Approximate Bayesian computation (ABC) have become an essential tool for the analysis of complex stochastic models. Grelaud et al. [(2009) Bayesian Anal 3:427–442] advocated the use of ABC for model choice in the specific case of Gibbs random fields, relying on an intermodel sufficiency property to show that the approximation was legitimate. We implemented ABC model choice in a wide range of phylogenetic models in the Do It Yourself-ABC (DIY-ABC) software [Cornuet et al. (2008) Bioinformatics 24:2713–2719]. We now present arguments as to why the theoretical arguments for ABC model choice are missing, because the algorithm involves an unknown loss of information induced by the use of insufficient
summary statistics. The approximation error of the posterior probabilities of the models under comparison may thus be unrelated with the computational effort spent in running an ABC algorithm. We then conclude that additional empirical verifications of the performances of the ABC procedure as those available in DIY-ABC are necessary to conduct model choice.
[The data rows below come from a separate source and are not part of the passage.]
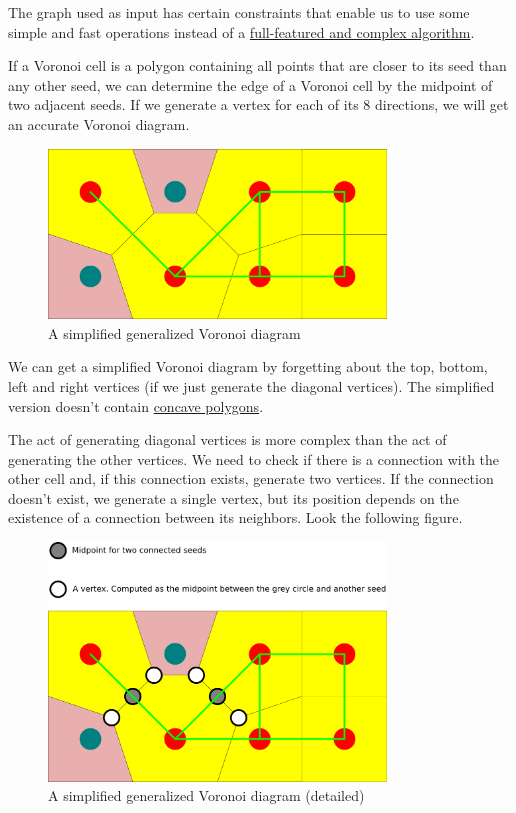 The graph used as input has certain constraints that enable us to use some
simple and fast operations instead of a
\href{http://en.wikipedia.org/wiki/Fortune\%27s_algorithm}{full-featured and
complex algorithm}.

If a Voronoi cell is a polygon containing all points that are closer to its seed
than any other seed, we can determine the edge of a Voronoi cell by the midpoint
of two adjacent seeds. If we generate a vertex for each of its 8 directions, we
will get an accurate Voronoi diagram.

\begin{figure}[H]
  \centering
  \includegraphics[width=0.8\textwidth]{assets/voronoi.pdf}
  \caption{A simplified generalized Voronoi diagram}
\end{figure}

We can get a simplified Voronoi diagram by forgetting about the top, bottom,
left and right vertices (if we just generate the diagonal vertices). The
simplified version doesn't contain
\href{http://en.wikipedia.org/wiki/Concave_polygon}{concave polygons}.

The act of generating diagonal vertices is more complex than the act of
generating the other vertices. We need to check if there is a connection with
the other cell and, if this connection exists, generate two vertices. If the
connection doesn't exist, we generate a single vertex, but its position depends
on the existence of a connection between its neighbors. Look the following
figure.

\begin{figure}[H]
  \centering
  \includegraphics[width=0.8\textwidth]{assets/voronoi2.pdf}
  \caption{A simplified generalized Voronoi diagram (detailed)}
\end{figure}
Finally, a tutorial on ABC by Richard Wilkinson:

And a lecture updating the situation as of 2012 by Christian Robert and Peter Mueller:

Approximate Bayesian computation (ABC): advances and questions

There’s also a very fine illustration of ABC via rejection sampling in R available from Florian Hartig. A quote from this is key to many modern problems:

The interesting point about this approach is that, while maybe not as efficient as the ABC-MCMC, it will scale linearly on any parallel cluster that is available to you. So if you can get your hands on a large cluster, you can make MANY calculations in parallel.
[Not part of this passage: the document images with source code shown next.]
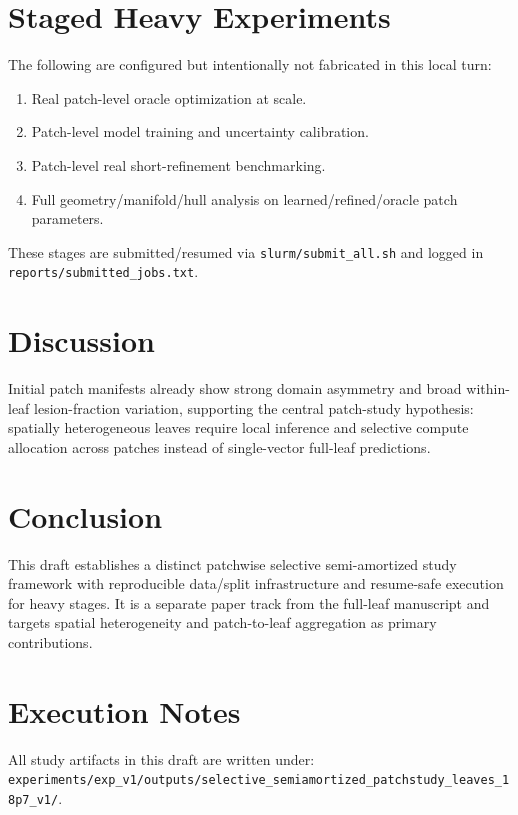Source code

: \documentclass[11pt,a4paper]{article}
\begin{document}
\section{Staged Heavy Experiments}
The following are configured but intentionally not fabricated in this local turn:
\begin{enumerate}[leftmargin=*]
\item Real patch-level oracle optimization at scale.
\item Patch-level model training and uncertainty calibration.
\item Patch-level real short-refinement benchmarking.
\item Full geometry/manifold/hull analysis on learned/refined/oracle patch parameters.
\end{enumerate}
These stages are submitted/resumed via \texttt{slurm/submit\_all.sh} and logged in \texttt{reports/submitted\_jobs.txt}.

\section{Discussion}
Initial patch manifests already show strong domain asymmetry and broad within-leaf lesion-fraction variation, supporting the central patch-study hypothesis: spatially heterogeneous leaves require local inference and selective compute allocation across patches instead of single-vector full-leaf predictions.

\section{Conclusion}
This draft establishes a distinct patchwise selective semi-amortized study framework with reproducible data/split infrastructure and resume-safe execution for heavy stages. It is a separate paper track from the full-leaf manuscript and targets spatial heterogeneity and patch-to-leaf aggregation as primary contributions.




\appendix
\section{Execution Notes}
All study artifacts in this draft are written under:
\texttt{experiments/exp\_v1/outputs/selective\_semiamortized\_patchstudy\_leaves\_18p7\_v1/}.
\end{document}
Update, 29^th January 2015

A. Solonen, P. Ollinaho, M. Laine, H. Haario, J. Tamminen, H. Järvinenk, “Efficient MCMC for climate model parameter estimation: Parallel adaptive chains and early rejection“, Bayesian Analysis, 7(3), 2012, 715–736.

Update, 2016-07-24

Berner, et al do “Stochastic parameterization”, and this is related to the work by Ye, Beamish, Munch, Perrettia, and colleagues on model-free forecasting.